I don't see uprobes using ptrace_may_access() either, it replaces a page
under the same situation. I modelled a lot of this based on what both
futex and uprobes do for this.

If I missed something, I'm happy to add it. My understanding is that
tracefs is acting as the security boundary here.

> > kunmap_local(kaddr);
> > unpin_user_pages_dirty_lock(&page, 1, true);
> >
> > return 0;
> > }
> >
> > The above maps the user space address and then sets the bit that was
> > registered.
> >
> > That is, it changes "enabled" to true, and the if statement:
> >
> > if (enabled) {
>
> and not just 'volatile' is missing, but this is buggy in general.
> The kernel only wrote one bit into 'enabled' variable.
> The user space should be checking that one bit only.
> Since samples/user_events/example.c registering with reg.enable_bit = 31;
> it probably should be
> if (READ_ONCE(enabled) & (1u << 31))
>
> > /* Yep, trace out our data */
> > writev(data_fd, (const struct iovec *)io, 2);
> >
> > /* Increase the count */
> > count++;
> >
> > printf("Something was attached, wrote data\n");
>
> Another misleading example. The writev() could have failed,
> but the message will say "success".
> And it's easy to make mistake here.
> The iovec[0] should be write_index that was received by user space
> after registration via ioctl.
>

Yes, it's easy to make mistakes when using the ABI directly. We have a
library [1] to help with this, and libside [2] will also help here.

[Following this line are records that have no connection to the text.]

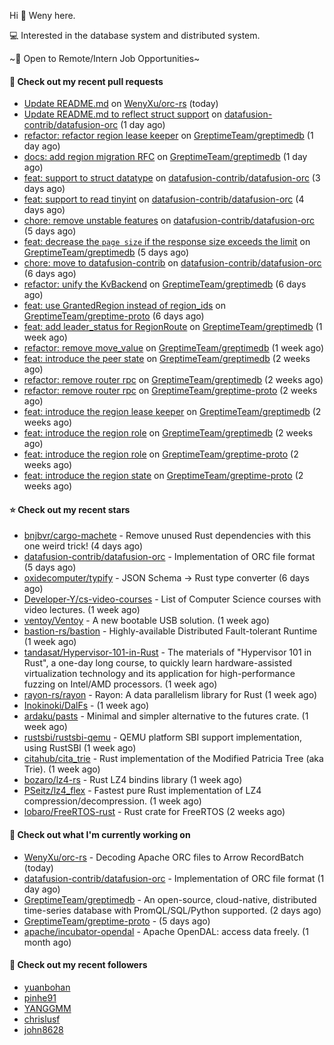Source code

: Hi 👋 Weny here.

💻 Interested in the database system and distributed system.

~🍺 Open to Remote/Intern Job Opportunities~

#### 🔨 Check out my recent pull requests

- [Update README.md](https://github.com/WenyXu/orc-rs/pull/11) on [WenyXu/orc-rs](https://github.com/WenyXu/orc-rs) (today)
- [Update README.md  to reflect struct support](https://github.com/datafusion-contrib/datafusion-orc/pull/28) on [datafusion-contrib/datafusion-orc](https://github.com/datafusion-contrib/datafusion-orc) (1 day ago)
- [refactor: refactor region lease keeper](https://github.com/GreptimeTeam/greptimedb/pull/2704) on [GreptimeTeam/greptimedb](https://github.com/GreptimeTeam/greptimedb) (1 day ago)
- [docs: add region migration RFC](https://github.com/GreptimeTeam/greptimedb/pull/2703) on [GreptimeTeam/greptimedb](https://github.com/GreptimeTeam/greptimedb) (1 day ago)
- [feat: support to struct datatype](https://github.com/datafusion-contrib/datafusion-orc/pull/26) on [datafusion-contrib/datafusion-orc](https://github.com/datafusion-contrib/datafusion-orc) (3 days ago)
- [feat: support to read tinyint](https://github.com/datafusion-contrib/datafusion-orc/pull/22) on [datafusion-contrib/datafusion-orc](https://github.com/datafusion-contrib/datafusion-orc) (4 days ago)
- [chore: remove unstable features](https://github.com/datafusion-contrib/datafusion-orc/pull/4) on [datafusion-contrib/datafusion-orc](https://github.com/datafusion-contrib/datafusion-orc) (5 days ago)
- [feat: decrease the `page size` if the response size exceeds the limit](https://github.com/GreptimeTeam/greptimedb/pull/2689) on [GreptimeTeam/greptimedb](https://github.com/GreptimeTeam/greptimedb) (5 days ago)
- [chore: move to datafusion-contrib](https://github.com/datafusion-contrib/datafusion-orc/pull/1) on [datafusion-contrib/datafusion-orc](https://github.com/datafusion-contrib/datafusion-orc) (6 days ago)
- [refactor: unify the KvBackend](https://github.com/GreptimeTeam/greptimedb/pull/2684) on [GreptimeTeam/greptimedb](https://github.com/GreptimeTeam/greptimedb) (6 days ago)
- [feat: use GrantedRegion instead of region_ids](https://github.com/GreptimeTeam/greptime-proto/pull/117) on [GreptimeTeam/greptime-proto](https://github.com/GreptimeTeam/greptime-proto) (6 days ago)
- [feat: add leader_status for RegionRoute](https://github.com/GreptimeTeam/greptimedb/pull/2670) on [GreptimeTeam/greptimedb](https://github.com/GreptimeTeam/greptimedb) (1 week ago)
- [refactor: remove move_value](https://github.com/GreptimeTeam/greptimedb/pull/2661) on [GreptimeTeam/greptimedb](https://github.com/GreptimeTeam/greptimedb) (1 week ago)
- [feat: introduce the peer state](https://github.com/GreptimeTeam/greptimedb/pull/2649) on [GreptimeTeam/greptimedb](https://github.com/GreptimeTeam/greptimedb) (2 weeks ago)
- [refactor: remove router rpc](https://github.com/GreptimeTeam/greptimedb/pull/2646) on [GreptimeTeam/greptimedb](https://github.com/GreptimeTeam/greptimedb) (2 weeks ago)
- [refactor: remove router rpc](https://github.com/GreptimeTeam/greptime-proto/pull/114) on [GreptimeTeam/greptime-proto](https://github.com/GreptimeTeam/greptime-proto) (2 weeks ago)
- [feat: introduce the region lease keeper](https://github.com/GreptimeTeam/greptimedb/pull/2645) on [GreptimeTeam/greptimedb](https://github.com/GreptimeTeam/greptimedb) (2 weeks ago)
- [feat: introduce the region role](https://github.com/GreptimeTeam/greptimedb/pull/2640) on [GreptimeTeam/greptimedb](https://github.com/GreptimeTeam/greptimedb) (2 weeks ago)
- [feat: introduce the region role](https://github.com/GreptimeTeam/greptime-proto/pull/113) on [GreptimeTeam/greptime-proto](https://github.com/GreptimeTeam/greptime-proto) (2 weeks ago)
- [feat: introduce the region state](https://github.com/GreptimeTeam/greptime-proto/pull/112) on [GreptimeTeam/greptime-proto](https://github.com/GreptimeTeam/greptime-proto) (2 weeks ago)

#### ⭐ Check out my recent stars

- [bnjbvr/cargo-machete](https://github.com/bnjbvr/cargo-machete) - Remove unused Rust dependencies with this one weird trick! (4 days ago)
- [datafusion-contrib/datafusion-orc](https://github.com/datafusion-contrib/datafusion-orc) - Implementation of ORC file format (5 days ago)
- [oxidecomputer/typify](https://github.com/oxidecomputer/typify) - JSON Schema -&gt; Rust type converter (6 days ago)
- [Developer-Y/cs-video-courses](https://github.com/Developer-Y/cs-video-courses) - List of Computer Science courses with video lectures. (1 week ago)
- [ventoy/Ventoy](https://github.com/ventoy/Ventoy) - A new bootable USB solution. (1 week ago)
- [bastion-rs/bastion](https://github.com/bastion-rs/bastion) - Highly-available Distributed Fault-tolerant Runtime (1 week ago)
- [tandasat/Hypervisor-101-in-Rust](https://github.com/tandasat/Hypervisor-101-in-Rust) - The materials of &#34;Hypervisor 101 in Rust&#34;, a one-day long course, to quickly learn hardware-assisted virtualization technology and its application for high-performance fuzzing on Intel/AMD processors. (1 week ago)
- [rayon-rs/rayon](https://github.com/rayon-rs/rayon) - Rayon: A data parallelism library for Rust (1 week ago)
- [Inokinoki/DalFs](https://github.com/Inokinoki/DalFs) -  (1 week ago)
- [ardaku/pasts](https://github.com/ardaku/pasts) - Minimal and simpler alternative to the futures crate. (1 week ago)
- [rustsbi/rustsbi-qemu](https://github.com/rustsbi/rustsbi-qemu) - QEMU platform SBI support implementation, using RustSBI (1 week ago)
- [citahub/cita_trie](https://github.com/citahub/cita_trie) - Rust implementation of the Modified Patricia Tree (aka Trie). (1 week ago)
- [bozaro/lz4-rs](https://github.com/bozaro/lz4-rs) - Rust LZ4 bindins library (1 week ago)
- [PSeitz/lz4_flex](https://github.com/PSeitz/lz4_flex) - Fastest pure Rust implementation of LZ4 compression/decompression. (1 week ago)
- [lobaro/FreeRTOS-rust](https://github.com/lobaro/FreeRTOS-rust) - Rust crate for FreeRTOS (2 weeks ago)

#### 👷 Check out what I'm currently working on

- [WenyXu/orc-rs](https://github.com/WenyXu/orc-rs) - Decoding Apache ORC files to Arrow RecordBatch (today)
- [datafusion-contrib/datafusion-orc](https://github.com/datafusion-contrib/datafusion-orc) - Implementation of ORC file format (1 day ago)
- [GreptimeTeam/greptimedb](https://github.com/GreptimeTeam/greptimedb) - An open-source, cloud-native, distributed time-series database with PromQL/SQL/Python supported. (2 days ago)
- [GreptimeTeam/greptime-proto](https://github.com/GreptimeTeam/greptime-proto) -  (5 days ago)
- [apache/incubator-opendal](https://github.com/apache/incubator-opendal) - Apache OpenDAL: access data freely. (1 month ago)

#### 👯 Check out my recent followers

- [yuanbohan](https://github.com/yuanbohan)
- [pinhe91](https://github.com/pinhe91)
- [YANGGMM](https://github.com/YANGGMM)
- [chrislusf](https://github.com/chrislusf)
- [john8628](https://github.com/john8628)



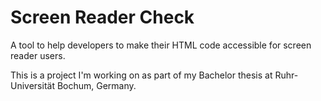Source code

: # Screen Reader Check

A tool to help developers to make their HTML code accessible for screen reader users.

This is a project I'm working on as part of my Bachelor thesis at Ruhr-Universität Bochum, Germany.
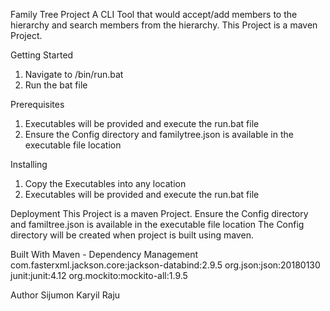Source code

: Family Tree Project
A CLI Tool that would accept/add members to the hierarchy and search members from the hierarchy.
This Project is a maven Project.

Getting Started
1. Navigate to <executables location>/bin/run.bat
2. Run the bat file

Prerequisites
1. Executables will be provided and execute the run.bat file
2. Ensure the Config directory and familytree.json is available in the executable file location

Installing
1. Copy the Executables into any location
2. Executables will be provided and execute the run.bat file

Deployment
This Project is a maven Project.
Ensure the Config directory and familtree.json is available in the executable file location
The Config directory will be created when project is built using maven.

Built With
Maven - Dependency Management
com.fasterxml.jackson.core:jackson-databind:2.9.5
org.json:json:20180130
junit:junit:4.12
org.mockito:mockito-all:1.9.5

Author
Sijumon Karyil Raju
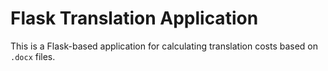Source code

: # Flask Translation Application

This is a Flask-based application for calculating translation costs based on `.docx` files.

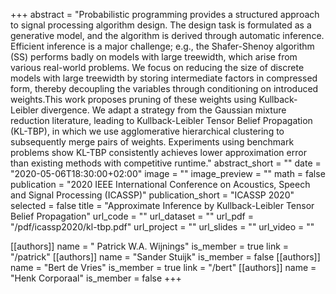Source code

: +++
abstract = "Probabilistic programming provides a structured approach to signal processing algorithm design. The design task is formulated as a generative model, and the algorithm is derived through automatic inference. Efficient inference is a major challenge; e.g., the Shafer-Shenoy algorithm (SS) performs badly on models with large treewidth, which arise from various real-world problems. We focus on reducing the size of discrete models with large treewidth by storing intermediate factors in compressed form, thereby decoupling the variables through conditioning on introduced weights.This work proposes pruning of these weights using Kullback-Leibler divergence. We adapt a strategy from the Gaussian mixture reduction literature, leading to Kullback-Leibler Tensor Belief Propagation (KL-TBP), in which we use agglomerative hierarchical clustering to subsequently merge pairs of weights. Experiments using benchmark problems show KL-TBP consistently achieves lower approximation error than existing methods with competitive runtime."
abstract_short = ""
date = "2020-05-06T18:30:00+02:00"
image = ""
image_preview = ""
math = false
publication = "2020 IEEE International Conference on Acoustics, Speech and Signal Processing (ICASSP)"
publication_short = "ICASSP 2020"
selected = false
title = "Approximate Inference by Kullback-Leibler Tensor Belief Propagation"
url_code = ""
url_dataset = ""
url_pdf = "/pdf/icassp2020/kl-tbp.pdf"
url_project = ""
url_slides = ""
url_video = ""

[[authors]]
    name = " Patrick W.A. Wijnings"
    is_member = true
    link = "/patrick"
[[authors]]
    name = "Sander Stuijk"
    is_member = false
[[authors]]
    name = "Bert de Vries"
    is_member = true
    link = "/bert"
[[authors]]
    name = "Henk Corporaal"
    is_member = false
+++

> If my understanding of user_events design is correct, various user
> process (all running as root) will open /sys/kernel/tracing/user_events_data
> then will do multiple ioctl(fd, DIAG_IOCSREG) for various events and
> remember write_index-es and enabled's addresses.
> Then in various places in the code they will do
> if (READ_ONCE(enabled_X) & (1u << correct_bit)) {
> io[0].iov_base = &write_index_X;
> io[1].iov_base = data_to_send_to_kernel;
>
> and write_index has to match with the format of data.
> During the writev() the kernel will validate user_event_validate(),
> but this is expensive.

Validation is only done for certain types of data, and is required to
ensure the kernel doesn't do bad things when filtering the data.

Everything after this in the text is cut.